[TASK GOAL] Collect every line of the records below that contains the word "image".
========
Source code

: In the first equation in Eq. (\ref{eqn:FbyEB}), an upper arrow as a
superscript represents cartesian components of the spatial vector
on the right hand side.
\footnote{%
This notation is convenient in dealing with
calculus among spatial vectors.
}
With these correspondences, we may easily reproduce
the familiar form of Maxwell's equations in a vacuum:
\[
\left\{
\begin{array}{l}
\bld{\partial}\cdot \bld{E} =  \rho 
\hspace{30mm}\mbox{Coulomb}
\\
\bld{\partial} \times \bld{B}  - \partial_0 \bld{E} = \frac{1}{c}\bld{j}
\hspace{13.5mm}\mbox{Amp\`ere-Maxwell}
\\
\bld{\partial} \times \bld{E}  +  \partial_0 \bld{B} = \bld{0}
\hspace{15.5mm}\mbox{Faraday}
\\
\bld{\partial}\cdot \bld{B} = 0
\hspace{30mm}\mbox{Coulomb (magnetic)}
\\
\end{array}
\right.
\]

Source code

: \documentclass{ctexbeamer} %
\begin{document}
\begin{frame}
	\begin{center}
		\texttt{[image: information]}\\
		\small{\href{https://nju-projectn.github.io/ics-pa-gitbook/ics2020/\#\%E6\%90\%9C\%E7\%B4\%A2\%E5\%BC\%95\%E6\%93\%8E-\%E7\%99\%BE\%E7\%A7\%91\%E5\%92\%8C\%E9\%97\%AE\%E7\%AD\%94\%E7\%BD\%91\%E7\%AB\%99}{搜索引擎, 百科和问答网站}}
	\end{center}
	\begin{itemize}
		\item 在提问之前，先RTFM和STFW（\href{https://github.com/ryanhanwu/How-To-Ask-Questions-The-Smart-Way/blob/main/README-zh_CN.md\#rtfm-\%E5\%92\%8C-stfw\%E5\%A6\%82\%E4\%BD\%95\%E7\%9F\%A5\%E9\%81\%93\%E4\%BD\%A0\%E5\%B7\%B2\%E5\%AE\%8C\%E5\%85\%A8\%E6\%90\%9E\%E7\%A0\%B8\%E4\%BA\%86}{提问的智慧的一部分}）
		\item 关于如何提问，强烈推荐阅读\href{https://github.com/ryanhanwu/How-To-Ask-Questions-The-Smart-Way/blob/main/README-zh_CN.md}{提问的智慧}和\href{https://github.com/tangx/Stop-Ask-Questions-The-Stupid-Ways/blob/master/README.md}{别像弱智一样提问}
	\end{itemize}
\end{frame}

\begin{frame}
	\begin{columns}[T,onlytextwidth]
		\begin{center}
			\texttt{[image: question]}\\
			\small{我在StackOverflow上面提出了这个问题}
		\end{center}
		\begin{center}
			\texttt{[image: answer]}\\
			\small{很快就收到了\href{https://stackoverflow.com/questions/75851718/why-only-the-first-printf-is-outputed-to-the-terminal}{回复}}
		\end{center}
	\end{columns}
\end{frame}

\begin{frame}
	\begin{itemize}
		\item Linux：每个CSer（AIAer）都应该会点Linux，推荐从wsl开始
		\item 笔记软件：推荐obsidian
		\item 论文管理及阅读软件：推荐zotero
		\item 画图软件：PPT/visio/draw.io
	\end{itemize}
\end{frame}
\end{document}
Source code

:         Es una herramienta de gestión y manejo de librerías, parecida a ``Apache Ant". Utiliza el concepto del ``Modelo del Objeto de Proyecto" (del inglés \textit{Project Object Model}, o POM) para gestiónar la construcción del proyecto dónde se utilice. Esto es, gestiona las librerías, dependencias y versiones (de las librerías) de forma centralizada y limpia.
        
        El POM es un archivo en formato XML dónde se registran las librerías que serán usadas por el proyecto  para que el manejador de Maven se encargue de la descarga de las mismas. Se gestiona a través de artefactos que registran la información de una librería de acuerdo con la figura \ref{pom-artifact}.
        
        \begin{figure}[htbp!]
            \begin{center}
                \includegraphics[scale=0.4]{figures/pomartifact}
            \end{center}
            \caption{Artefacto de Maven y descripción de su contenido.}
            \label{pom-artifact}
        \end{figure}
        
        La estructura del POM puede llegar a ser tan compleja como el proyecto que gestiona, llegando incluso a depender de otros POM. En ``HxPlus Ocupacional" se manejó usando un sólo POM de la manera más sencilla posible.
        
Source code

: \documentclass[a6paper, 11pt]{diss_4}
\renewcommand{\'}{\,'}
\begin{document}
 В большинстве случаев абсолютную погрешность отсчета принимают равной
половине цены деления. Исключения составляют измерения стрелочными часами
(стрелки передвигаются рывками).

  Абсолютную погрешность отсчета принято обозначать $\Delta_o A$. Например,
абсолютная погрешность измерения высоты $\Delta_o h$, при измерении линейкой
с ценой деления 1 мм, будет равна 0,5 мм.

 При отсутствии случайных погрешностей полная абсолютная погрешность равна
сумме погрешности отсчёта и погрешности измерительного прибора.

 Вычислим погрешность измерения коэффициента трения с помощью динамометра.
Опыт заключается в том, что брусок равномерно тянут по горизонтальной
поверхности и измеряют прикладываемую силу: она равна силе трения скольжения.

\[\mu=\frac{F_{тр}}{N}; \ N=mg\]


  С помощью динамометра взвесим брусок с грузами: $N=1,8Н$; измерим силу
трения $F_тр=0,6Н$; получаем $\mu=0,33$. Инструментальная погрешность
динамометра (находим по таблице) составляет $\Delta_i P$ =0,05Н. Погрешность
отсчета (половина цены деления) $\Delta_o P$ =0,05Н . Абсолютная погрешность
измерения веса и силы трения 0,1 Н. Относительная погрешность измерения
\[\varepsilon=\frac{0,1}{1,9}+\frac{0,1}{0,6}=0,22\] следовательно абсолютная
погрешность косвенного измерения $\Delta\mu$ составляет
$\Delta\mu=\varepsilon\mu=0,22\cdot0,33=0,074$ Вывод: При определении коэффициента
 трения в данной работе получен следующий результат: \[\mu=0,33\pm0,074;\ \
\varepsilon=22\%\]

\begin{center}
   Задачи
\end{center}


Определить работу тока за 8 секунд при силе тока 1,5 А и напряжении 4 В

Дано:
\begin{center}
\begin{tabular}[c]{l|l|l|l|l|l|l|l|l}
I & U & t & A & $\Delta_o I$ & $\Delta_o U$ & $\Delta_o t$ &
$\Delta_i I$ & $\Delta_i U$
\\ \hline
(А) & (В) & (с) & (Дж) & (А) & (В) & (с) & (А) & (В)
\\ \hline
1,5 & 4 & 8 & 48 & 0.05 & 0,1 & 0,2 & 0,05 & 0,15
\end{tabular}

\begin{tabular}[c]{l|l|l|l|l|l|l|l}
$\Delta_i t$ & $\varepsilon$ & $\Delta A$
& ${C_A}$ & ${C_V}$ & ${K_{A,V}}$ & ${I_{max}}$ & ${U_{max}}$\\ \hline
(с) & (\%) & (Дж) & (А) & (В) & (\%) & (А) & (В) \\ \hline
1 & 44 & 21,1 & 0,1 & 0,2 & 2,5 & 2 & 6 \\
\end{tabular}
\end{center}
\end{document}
========
[YOUR SOLUTION]
		\texttt{[image: information]}\\
			\texttt{[image: question]}\\
			\texttt{[image: answer]}\\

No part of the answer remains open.